On 2023/11/23 11:07, Philo Lu wrote:
Add 3 sock_ops operators, namely BPF_SOCK_OPS_DATA_SEND_CB,
BPF_SOCK_OPS_DATA_RECV_CB, and BPF_SOCK_OPS_DATA_ACKED_CB. A flag
BPF_SOCK_OPS_DATA_EVENT_CB_FLAG is provided to minimize the performance
impact. The flag must be explicitly set to enable these callbacks.
If the flag is enabled, bpf sock_ops program will be called every time a
tcp data packet is sent, received, and acked.
BPF_SOCK_OPS_DATA_SEND_CB: call bpf after a data packet is sent.
BPF_SOCK_OPS_DATA_RECV_CB: call bpf after a data packet is receviced.
BPF_SOCK_OPS_DATA_ACKED_CB: call bpf after a valid ack packet is
processed (some sent data are ackknowledged).
We use these callbacks for fine-grained tcp monitoring, which collects
and analyses every tcp request/response event information. The whole
system has been described in SIGMOD'18 (see
https://dl.acm.org/doi/pdf/10.1145/3183713.3190659 for details). To
achieve this with bpf, we require hooks for data events that call
sock_ops bpf (1) when any data packet is sent/received/acked, and (2)
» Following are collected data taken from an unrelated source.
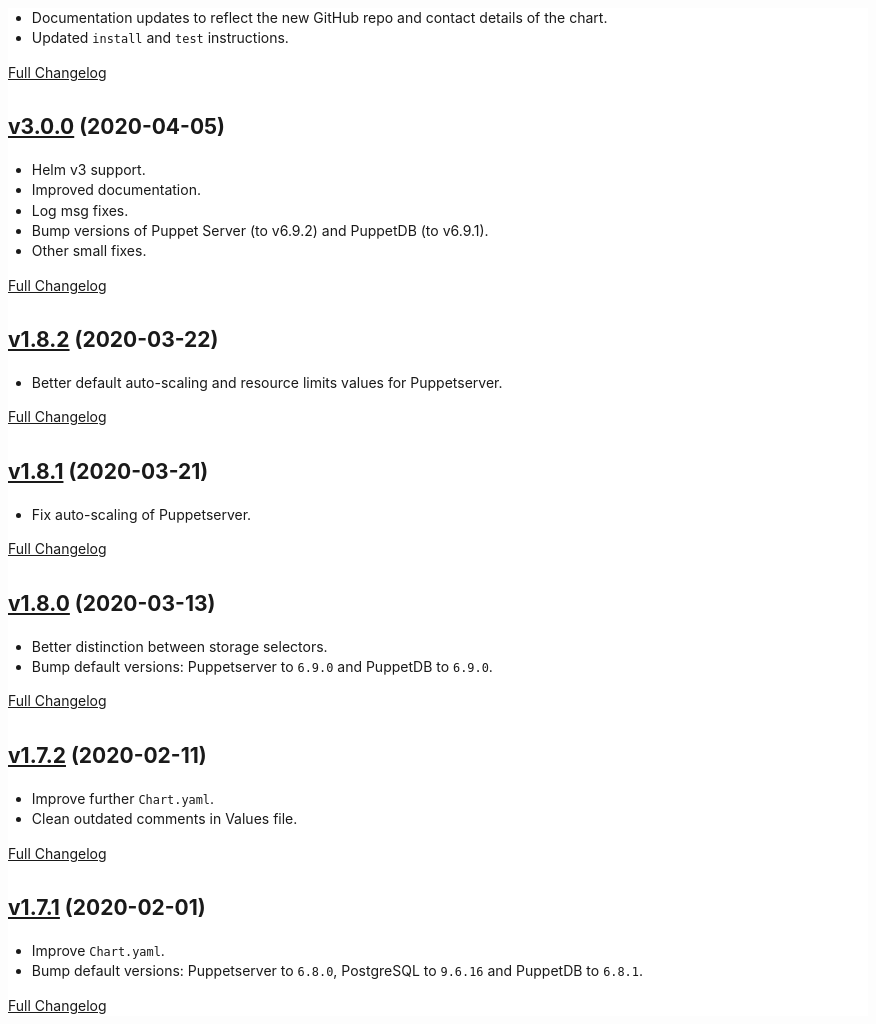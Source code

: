 - Documentation updates to reflect the new GitHub repo and contact details of the chart.
- Updated `install` and `test` instructions.

[Full Changelog](https://github.com/puppetlabs/puppetserver-helm-chart/compare/v3.0.0...v3.0.1)

## [v3.0.0](https://github.com/puppetlabs/puppetserver-helm-chart/tree/v3.0.0) (2020-04-05)

- Helm v3 support.
- Improved documentation.
- Log msg fixes.
- Bump versions of Puppet Server (to v6.9.2) and PuppetDB (to v6.9.1).
- Other small fixes.

[Full Changelog](https://github.com/puppetlabs/puppetserver-helm-chart/compare/v1.8.2...v3.0.0)

## [v1.8.2](https://github.com/puppetlabs/puppetserver-helm-chart/tree/v1.8.2) (2020-03-22)

- Better default auto-scaling and resource limits values for Puppetserver.

[Full Changelog](https://github.com/puppetlabs/puppetserver-helm-chart/compare/v1.8.1...v1.8.2)

## [v1.8.1](https://github.com/puppetlabs/puppetserver-helm-chart/tree/v1.8.1) (2020-03-21)

- Fix auto-scaling of Puppetserver.

[Full Changelog](https://github.com/puppetlabs/puppetserver-helm-chart/compare/v1.8.0...v1.8.1)

## [v1.8.0](https://github.com/puppetlabs/puppetserver-helm-chart/tree/v1.8.0) (2020-03-13)

- Better distinction between storage selectors.
- Bump default versions: Puppetserver to `6.9.0` and PuppetDB to `6.9.0`.

[Full Changelog](https://github.com/puppetlabs/puppetserver-helm-chart/compare/v1.7.2...v1.8.0)

## [v1.7.2](https://github.com/puppetlabs/puppetserver-helm-chart/tree/v1.7.2) (2020-02-11)

- Improve further `Chart.yaml`.
- Clean outdated comments in Values file.

[Full Changelog](https://github.com/puppetlabs/puppetserver-helm-chart/compare/v1.7.1...v1.7.2)

## [v1.7.1](https://github.com/puppetlabs/puppetserver-helm-chart/tree/v1.7.1) (2020-02-01)

- Improve `Chart.yaml`.
- Bump default versions: Puppetserver to `6.8.0`, PostgreSQL to `9.6.16` and PuppetDB to `6.8.1`.

[Full Changelog](https://github.com/puppetlabs/puppetserver-helm-chart/compare/v1.7.0...v1.7.1)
after critical tcp state variables have been updated (e.g., snd_una,
snd_nxt, rcv_nxt). However, existing sock_ops operators cannot meet our
requirements.
Besides, these hooks also help to debug tcp when data send/recv/acked.
This all sounds like a tracing use case. Why tracepoint is not used instead?
Yes, our use case is pure tracing. We add hooks to sockops because we also use
other ops like BPF_SOCK_OPS_STATE_CB. Thus, sockops seems a natural solution
for us.
There is also an existing trace_inet_sock_set_state() tracepoint for tracking
the state change. There are other existing tracepoints in
include/trace/events/tcp.h for tcp perf monitoring/analysis purpose (e.g.
trace_tcp_retransmit_skb). All it needs is read-only access to sk and the
purpose is for tcp perf monitoring/analysis. If a hook is needed here
(cgroup-bpf or tracepoint), I would think it is better to supplement the
existing tcp tracepoints which were also added to do tcp monitoring.
I suspect the fexit bpf prog may also work because the fexit bpf prog is called
after the traced kernel function is called. However, the kernel functions may
get inlined and the tracepoint will still be needed. May be the netdev
maintainer can chime in here regarding the tracepoint additions.
We can also use tracepoint (with sockops) instead. So we think which to use
depends on your opinions. Many thanks.